**Problem description**
Show each line of the data below that has the string "National" in it.

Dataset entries
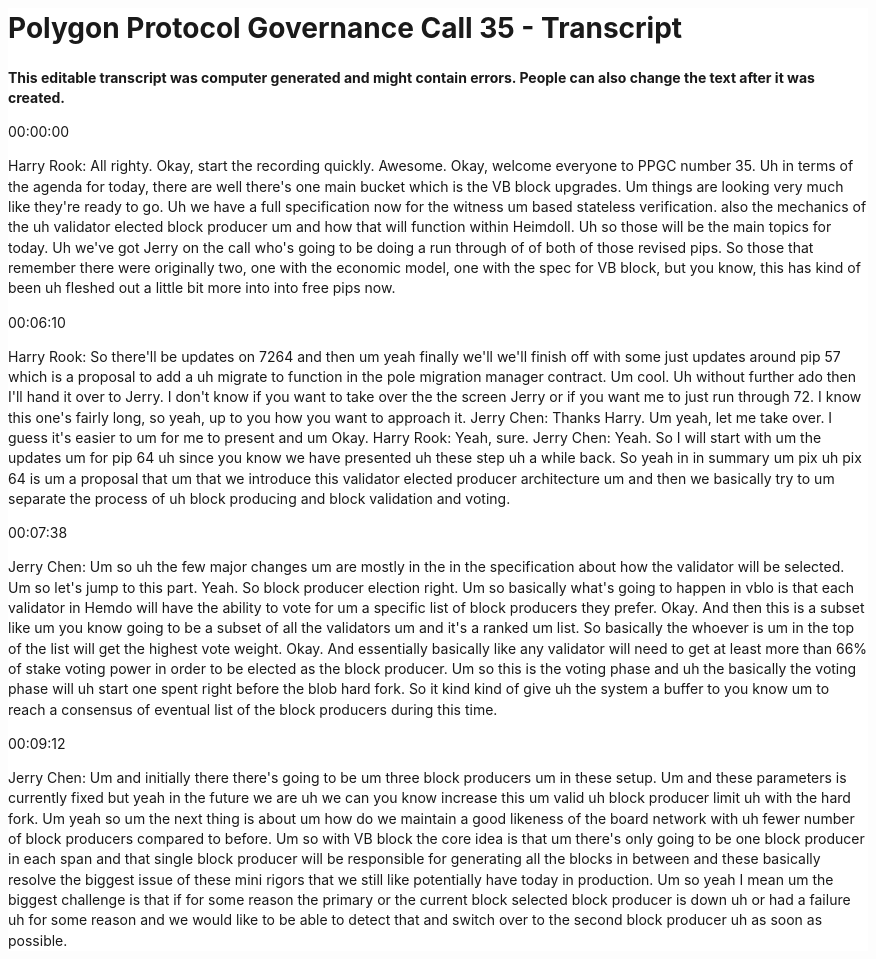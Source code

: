 # Polygon Protocol Governance Call 35 - Transcript
**This editable transcript was computer generated and might contain errors. People can also change the text after it was created.**

00:00:00
 
Harry Rook: All righty. Okay, start the recording quickly. Awesome. Okay, welcome everyone to PPGC number 35. Uh in terms of the agenda for today, there are well there's one main bucket which is the VB block upgrades. Um things are looking very much like they're ready to go. Uh we have a full specification now for the witness um based stateless verification. also the mechanics of the uh validator elected block producer um and how that will function within Heimdoll. Uh so those will be the main topics for today. Uh we've got Jerry on the call who's going to be doing a run through of of both of those revised pips. So those that remember there were originally two, one with the economic model, one with the spec for VB block, but you know, this has kind of been uh fleshed out a little bit more into into free pips now.
 
 
00:06:10
 
Harry Rook: So there'll be updates on 7264 and then um yeah finally we'll we'll finish off with some just updates around pip 57 which is a proposal to add a uh migrate to function in the pole migration manager contract. Um cool. Uh without further ado then I'll hand it over to Jerry. I don't know if you want to take over the the screen Jerry or if you want me to just run through 72. I know this one's fairly long, so yeah, up to you how you want to approach it.
Jerry Chen: Thanks Harry. Um yeah, let me take over. I guess it's easier to um for me to present and um Okay.
Harry Rook: Yeah, sure.
Jerry Chen: Yeah. So I will start with um the updates um for pip 64 uh since you know we have presented uh these step uh a while back. So yeah in in summary um pix uh pix 64 is um a proposal that um that we introduce this validator elected producer architecture um and then we basically try to um separate the process of uh block producing and block validation and voting.
 
 
00:07:38
 
Jerry Chen: Um so uh the few major changes um are mostly in the in the specification about how the validator will be selected. Um so let's jump to this part. Yeah. So block producer election right. Um so basically what's going to happen in vblo is that each validator in Hemdo will have the ability to vote for um a specific list of block producers they prefer. Okay. And then this is a subset like um you know going to be a subset of all the validators um and it's a ranked um list. So basically the whoever is um in the top of the list will get the highest vote weight. Okay. And essentially basically like any validator will need to get at least more than 66% of stake voting power in order to be elected as the block producer. Um so this is the voting phase and uh the basically the voting phase will uh start one spent right before the blob hard fork. So it kind kind of give uh the system a buffer to you know um to reach a consensus of eventual list of the block producers during this time.
 
 
00:09:12
 
Jerry Chen: Um and initially there there's going to be um three block producers um in these setup. Um and these parameters is currently fixed but yeah in the future we are uh we can you know increase this um valid uh block producer limit uh with the hard fork. Um yeah so um the next thing is about um how do we maintain a good likeness of the board network with uh fewer number of block producers compared to before. Um so with VB block the core idea is that um there's only going to be one block producer in each span and that single block producer will be responsible for generating all the blocks in between and these basically resolve the biggest issue of these mini rigors that we still like potentially have today in production. Um so yeah I mean um the biggest challenge is that if for some reason the primary or the current block selected block producer is down uh or had a failure uh for some reason and we would like to be able to detect that and switch over to the second block producer uh as soon as possible.
 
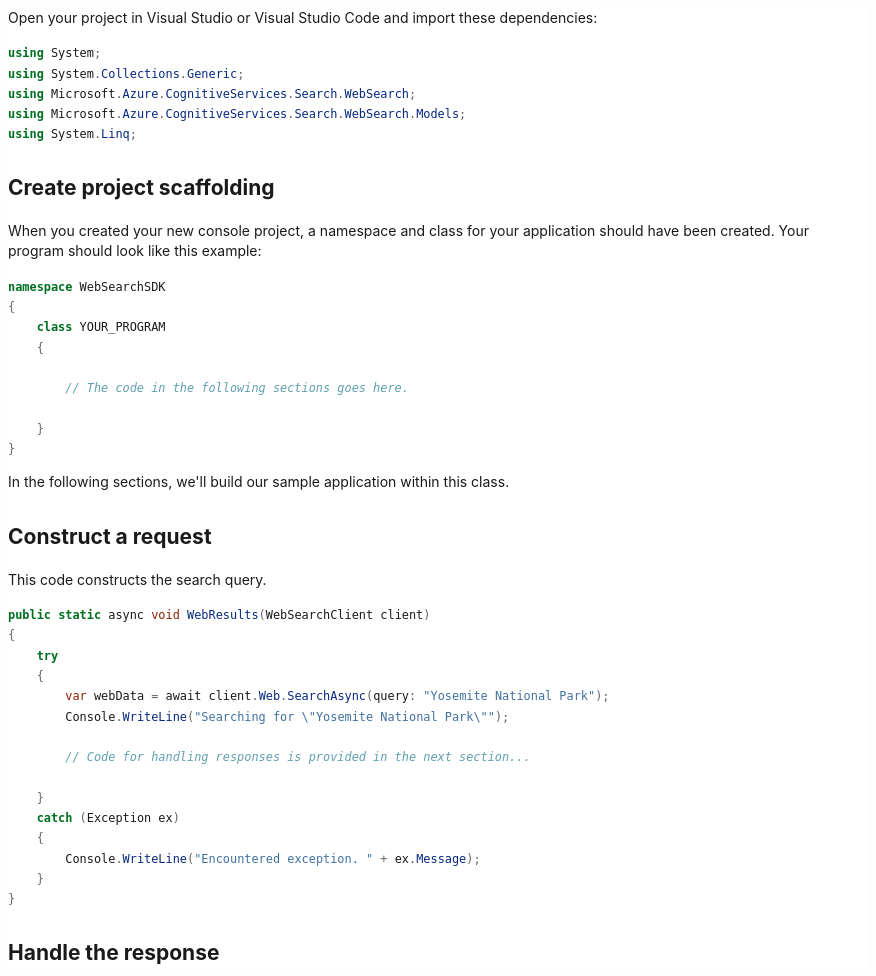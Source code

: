 Open your project in Visual Studio or Visual Studio Code and import these dependencies:

```csharp
using System;
using System.Collections.Generic;
using Microsoft.Azure.CognitiveServices.Search.WebSearch;
using Microsoft.Azure.CognitiveServices.Search.WebSearch.Models;
using System.Linq;
```

## Create project scaffolding

When you created your new console project, a namespace and class for your application should have been created. Your program should look like this example:

```csharp
namespace WebSearchSDK
{
    class YOUR_PROGRAM
    {

        // The code in the following sections goes here.

    }
}
```

In the following sections, we'll build our sample application within this class.

## Construct a request

This code constructs the search query.

```csharp
public static async void WebResults(WebSearchClient client)
{
    try
    {
        var webData = await client.Web.SearchAsync(query: "Yosemite National Park");
        Console.WriteLine("Searching for \"Yosemite National Park\"");

        // Code for handling responses is provided in the next section...

    }
    catch (Exception ex)
    {
        Console.WriteLine("Encountered exception. " + ex.Message);
    }
}
```

## Handle the response
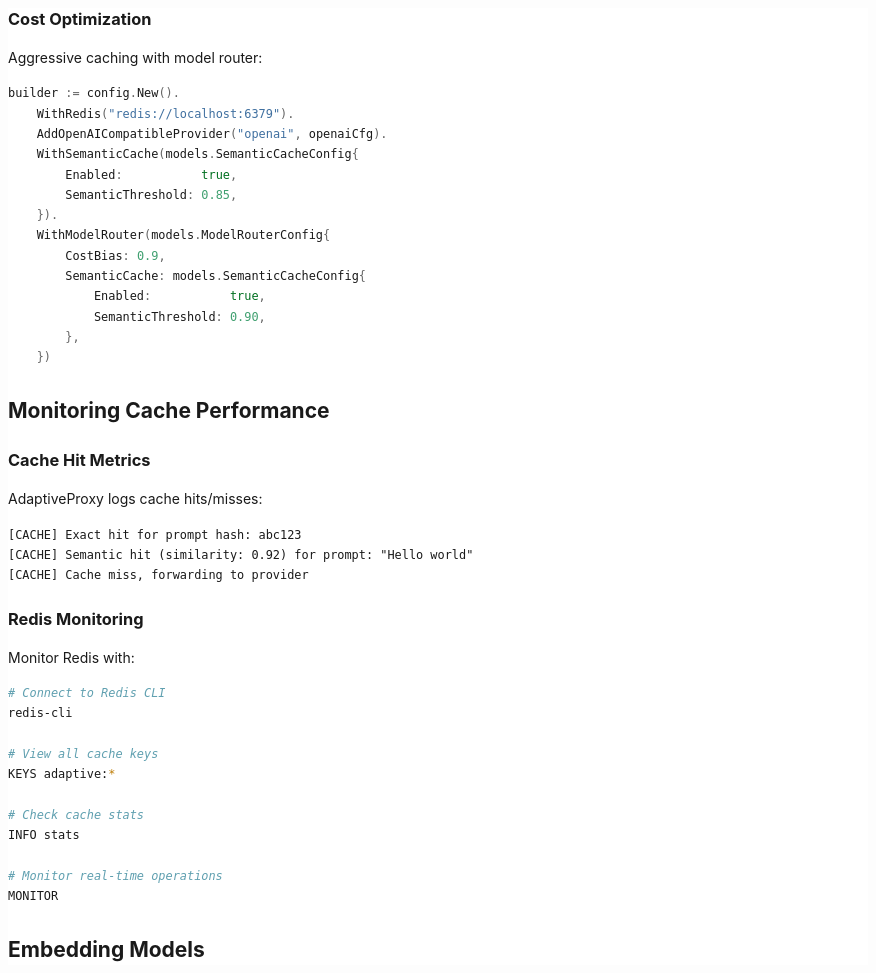 ### Cost Optimization

Aggressive caching with model router:

```go
builder := config.New().
    WithRedis("redis://localhost:6379").
    AddOpenAICompatibleProvider("openai", openaiCfg).
    WithSemanticCache(models.SemanticCacheConfig{
        Enabled:           true,
        SemanticThreshold: 0.85,
    }).
    WithModelRouter(models.ModelRouterConfig{
        CostBias: 0.9,
        SemanticCache: models.SemanticCacheConfig{
            Enabled:           true,
            SemanticThreshold: 0.90,
        },
    })
```

## Monitoring Cache Performance

### Cache Hit Metrics

AdaptiveProxy logs cache hits/misses:

```
[CACHE] Exact hit for prompt hash: abc123
[CACHE] Semantic hit (similarity: 0.92) for prompt: "Hello world"
[CACHE] Cache miss, forwarding to provider
```

### Redis Monitoring

Monitor Redis with:

```bash
# Connect to Redis CLI
redis-cli

# View all cache keys
KEYS adaptive:*

# Check cache stats
INFO stats

# Monitor real-time operations
MONITOR
```

## Embedding Models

**Answer to the exercise**
        var webData = await client.Web.SearchAsync(query: "Yosemite National Park");
        Console.WriteLine("Searching for \"Yosemite National Park\"");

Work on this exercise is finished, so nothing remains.